Referring now to FIGS. 3A and 3B, there is graphically illustrated the ECD control provided by the above-described embodiment of the present invention. For convenience, FIG. 3A shows the fluid lifting device 164 at a depth D1 and a representative location in the wellbore such as the casing shoe 151 at a lower depth D2. FIG. 3B provides a depth versus pressure graph having a first curve C1 representative of a pressure gradient before operation of the system 100 and a second curve C2 representative of a pressure gradients during operation of the system 100. Curve C3 represents a theoretical curve wherein the ECD condition is not present; i.e., when the well is static and not circulating and is free of drill cuttings. It will be seen that a target or selected pressure at depth D2 under curve C3 cannot be met with curve C1. Advantageously, the system 100 reduces the hydrostatic pressure at depth D1. and thus shifts the pressure gradient as shown by curve C3, which can provide the desired predetermined pressure at depth D2. This shift is roughly the pressure drop provided by the fluid lifting device 170.

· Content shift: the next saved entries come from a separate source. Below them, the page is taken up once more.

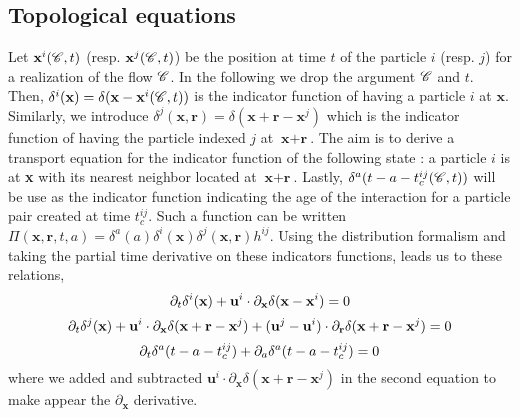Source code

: \subsection{Topological equations}

Let $\textbf{x}^i(\mathscr{C},t)$ (resp. $\textbf{x}^j(\mathscr{C},t)$) be the position at time $t$ of the particle $i$ (resp. $j$) for a realization of the flow $\mathscr{C}$. 
In the following we drop the argument $\mathscr{C}$ and $t$. 
Then, $\delta^i(\textbf{x}) = \delta(\textbf{x}- \textbf{x}^i(\mathscr{C},t))$ is the indicator function of having a particle $i$ at  $\textbf{x}$.
Similarly, we introduce $\delta^j(\textbf{x},\textbf{r}) = \delta(\textbf{x} + \textbf{r} - \textbf{x}^j)$ which is the indicator function of having the particle indexed $j$ at $\textbf{x}+\textbf{r}$. 
The aim is to derive a transport equation for the indicator function of the following state : a particle $i$ is at \textbf{x} with its nearest neighbor located at $\textbf{x}+\textbf{r}$. 
Lastly, $\delta^a(t - a - t_c^{ij}(\mathscr{C},t))$ will be use as the indicator function indicating the age of the interaction for a particle pair created at time $t^{ij}_c$. 
Such a function can be written $\Pi(\textbf{x},\textbf{r},t,a) = \delta^a(a)\delta^i(\textbf{x}) \delta^j(\textbf{x},\textbf{r}) h^{ij}$. 
Using the distribution formalism and taking the partial time derivative on these indicators functions, leads us to these relations, 
\begin{equation*}
    \partial_t \delta^i(\textbf{x})
    + \textbf{u}^i  \cdot \partial_{\textbf{x}} \delta(\textbf{x} - \textbf{x}^i)
    = 0 
\end{equation*}
\begin{equation*}
    \partial_t \delta^j(\textbf{x})
    + \textbf{u}^i \cdot \partial_{\textbf{x}}  \delta(\textbf{x} + \textbf{r} - \textbf{x}^j)
    + (\textbf{u}^j - \textbf{u}^i) \cdot \partial_{\textbf{r}}  \delta(\textbf{x} + \textbf{r} - \textbf{x}^j)
    = 0 
\end{equation*}
\begin{equation*}
    \partial_t \delta^a(t - a - t_c^{ij})
    + 
    \partial_a \delta^a(t - a - t_c^{ij})
    = 0 
\end{equation*}
where we added and subtracted $\textbf{u}^i \cdot \partial_{\textbf{x}}  \delta(\textbf{x} + \textbf{r} - \textbf{x}^j)$ in the second equation to make appear the $\partial_{\textbf{x}}$ derivative. 
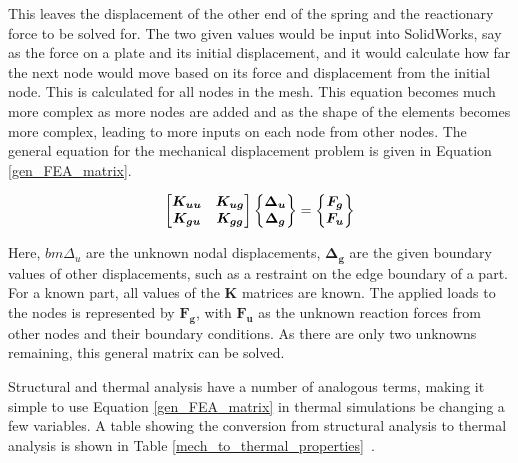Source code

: This leaves the displacement of the other end of the spring and the reactionary force to be solved for. The two given values would be input into SolidWorks, say as the force on a plate and its initial displacement, and it would calculate how far the next node would move based on its force and displacement from the initial node. This is calculated for all nodes in the mesh. This equation becomes much more complex as more nodes are added and as the shape of the elements becomes more complex, leading to more inputs on each node from other nodes. The general equation for the mechanical displacement problem is given in Equation \ref{gen_FEA_matrix}.

\begin{equation} \label{gen_FEA_matrix}
\begingroup \boldmath
    \begin{bmatrix}
        K_{uu} & K_{ug} \\
        K_{gu} & K_{gg}
    \end{bmatrix}
    \begin{Bmatrix}
        \Delta_u \\
        \Delta_g \\
    \end{Bmatrix}
    =
    \begin{Bmatrix}
        F_g \\
        F_u \\
    \end{Bmatrix}
\endgroup
\end{equation}

Here, $bm{\Delta_u}$ are the unknown nodal displacements, $\bm{\Delta_g}$ are the given boundary values of other displacements, such as a restraint on the edge boundary of a part. For a known part, all values of the $\bm{K}$ matrices are known. The applied loads to the nodes is represented by $\bm{F_g}$, with $\bm{F_u}$ as the unknown reaction forces from other nodes and their boundary conditions. As there are only two unknowns remaining, this general matrix can be solved. 

Structural and thermal analysis have a number of analogous terms, making it simple to use Equation \ref{gen_FEA_matrix} in thermal simulations be changing a few variables. A table showing the conversion from structural analysis to thermal analysis is shown in Table \ref{mech_to_thermal_properties}~\citep{FEA_SW}.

Referring now to FIG. 4, there is shown another embodiment of the present invention that is suitable for dual gradient drilling. Features the same as those in FIG. 1 are, for convenience, referenced with the same numerals. The FIG. 4 embodiment includes a system 200 wherein the returning fluid 142 in the riser 160 is diverted about the restriction device 164 by an active pressure differential device 202 coupled to a flow cross line or a diverter line 204. The diverter line 204 is installed at a location below the flow restriction device 164. Thus, the active pressure differential device 202 diverts the returning fluid 142 in the riser 160 from below the flow restriction device 164 to the surface. The active pressure differential device 202 is mounted above the seabed and external to riser 160. The operation of the active pressure differential device 202 creates a selected pressure differential across the device 202. It also moves the returning fluid 142 from just below the flow restriction device 164 and discharges the diverted fluid into a separate return line 206, which carries the fluid to the surface by bypassing the portion of the riser 160 that is above the flow restriction device 164. FIG. 4 further illustrates a material 208, having a lower density than the return fluid and obtained from a suitable source at or near the surface, is maintained in the riser 160 uphole of restriction device 164. The material 208 usually is seawater. However, a suitable fluid could have a density less or greater than seawater. The material 208 is used in providing a static pressure gradient to the wellbore that is less than the pressure gradient formed by the fluid downhole of the flow restriction device 164. Drilling is performed in a similar manner to that described with respect to the FIG. 1 embodiment except that the active pressure differential device 202 discharges the return fluid 142 into the separate return line 206 that may be external to the riser 160. Thereafter, the return fluid 142 is discharged into the separator 24.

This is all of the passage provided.